Social situations of all forms scare me to a point that sometimes I don’t even believe myself. I think to myself, Why am I afraid of this? At this point, I know it’s irrational, but it’s not something I can turn off. Sometimes that little voice in my head takes the words that I’ve heard others say about my anxiety and it speaks them loud and clear to me. It tells me how ridiculous it is that I feel more nervous seeing a teacher from high school at my place of employment than I feel getting on the Millennium Force at Cedar Point. It tells me my feelings are worthless and I need to just get over them. This last one is the one I’ve heard the most from my inner voice.

It’s incredibly difficult and I believe absolutely impossible, to “just get over them.” I can’t put those feelings aside and be OK like magic and because of this, I’m labeled as “weak” or “ridiculous.” I hear these words through every anxiety attack from that little voice in my head. It’s been a while since I’ve heard them from others, because everyone around me now understands. But that has taken time.

Hearing these words from the voice in my mind that is supposed to support me is very irritating. I can’t remember a time when it was for me, but now it is so far gone that it is a daily struggle to hear something positive from it. I’m working on it, but that also takes time.

I’ve made some big decisions recently I would not have even considered a year or two ago. While my friends went off to college, I opted for another year home at my local community college. The simple fact is I was not ready to go a year ago. The reason I woke up one morning and decided to stay home was, before anything else, because of fear. The second reason was because that’s what I felt I was supposed to do. I don’t regret letting fear win in that situation. We shouldn’t always regret letting fear win. We are only human and we need time to learn the way around the corners of our brains.
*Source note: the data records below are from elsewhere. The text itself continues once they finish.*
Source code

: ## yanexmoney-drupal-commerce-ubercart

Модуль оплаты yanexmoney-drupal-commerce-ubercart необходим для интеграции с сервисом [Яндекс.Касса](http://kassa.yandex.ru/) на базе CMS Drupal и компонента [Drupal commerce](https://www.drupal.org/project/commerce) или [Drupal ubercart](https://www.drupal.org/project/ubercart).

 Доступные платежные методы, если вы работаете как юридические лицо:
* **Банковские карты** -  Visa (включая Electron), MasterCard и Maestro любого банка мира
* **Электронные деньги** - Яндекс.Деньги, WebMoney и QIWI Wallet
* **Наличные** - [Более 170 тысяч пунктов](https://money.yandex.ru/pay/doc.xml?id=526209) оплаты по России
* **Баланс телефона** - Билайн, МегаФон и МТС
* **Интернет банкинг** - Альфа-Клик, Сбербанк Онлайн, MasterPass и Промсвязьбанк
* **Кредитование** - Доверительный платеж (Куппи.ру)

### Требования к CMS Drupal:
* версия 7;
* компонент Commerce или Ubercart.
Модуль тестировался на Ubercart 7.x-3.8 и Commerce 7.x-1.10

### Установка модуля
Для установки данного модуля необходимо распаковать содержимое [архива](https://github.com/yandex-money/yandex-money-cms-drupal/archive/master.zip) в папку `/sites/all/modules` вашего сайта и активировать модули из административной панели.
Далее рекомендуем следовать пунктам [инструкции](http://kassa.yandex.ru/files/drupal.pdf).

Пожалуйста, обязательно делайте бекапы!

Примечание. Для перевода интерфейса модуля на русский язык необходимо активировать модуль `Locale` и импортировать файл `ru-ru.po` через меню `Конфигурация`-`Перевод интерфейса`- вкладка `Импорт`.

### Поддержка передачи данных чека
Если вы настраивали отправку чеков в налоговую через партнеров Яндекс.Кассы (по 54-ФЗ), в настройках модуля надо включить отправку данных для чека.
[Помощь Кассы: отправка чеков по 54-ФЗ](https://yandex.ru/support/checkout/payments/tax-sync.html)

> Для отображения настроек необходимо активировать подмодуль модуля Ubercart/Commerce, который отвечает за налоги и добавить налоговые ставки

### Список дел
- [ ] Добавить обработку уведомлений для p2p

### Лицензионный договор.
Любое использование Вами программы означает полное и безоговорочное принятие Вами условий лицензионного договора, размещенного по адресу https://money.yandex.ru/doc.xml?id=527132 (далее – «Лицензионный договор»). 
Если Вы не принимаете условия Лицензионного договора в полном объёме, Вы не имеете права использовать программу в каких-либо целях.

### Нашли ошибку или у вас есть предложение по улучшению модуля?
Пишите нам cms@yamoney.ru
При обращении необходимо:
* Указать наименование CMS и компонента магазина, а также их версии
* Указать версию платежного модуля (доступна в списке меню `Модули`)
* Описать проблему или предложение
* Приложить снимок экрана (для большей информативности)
Time. Resonating on the word simultaneously makes me feel as if it’s the most important thing in the world and the most terrifying thing in the world. There’s so much give and take there that it’s difficult to trust in it. I don’t trust time, but I do know it will always continue moving. Those moments of intense social fear will pass. No matter how red my face gets or how sweaty my palms are, they will not be that way forever. There are days my little scribble friend wants to steal from me, but I fight for those harder than I fight for anything else. The days I win are more rewarding – and more exhausting – than the ones I let it win.

I’m expanding and I’m growing through this social anxiety. Each day is better than the last, and when I reflect upon my high school days or even the few months after graduation, I can see how far I have come. I’ve fought this thing. It’s taken my time and my energy, but it hasn’t won. I think right now, I’ve won.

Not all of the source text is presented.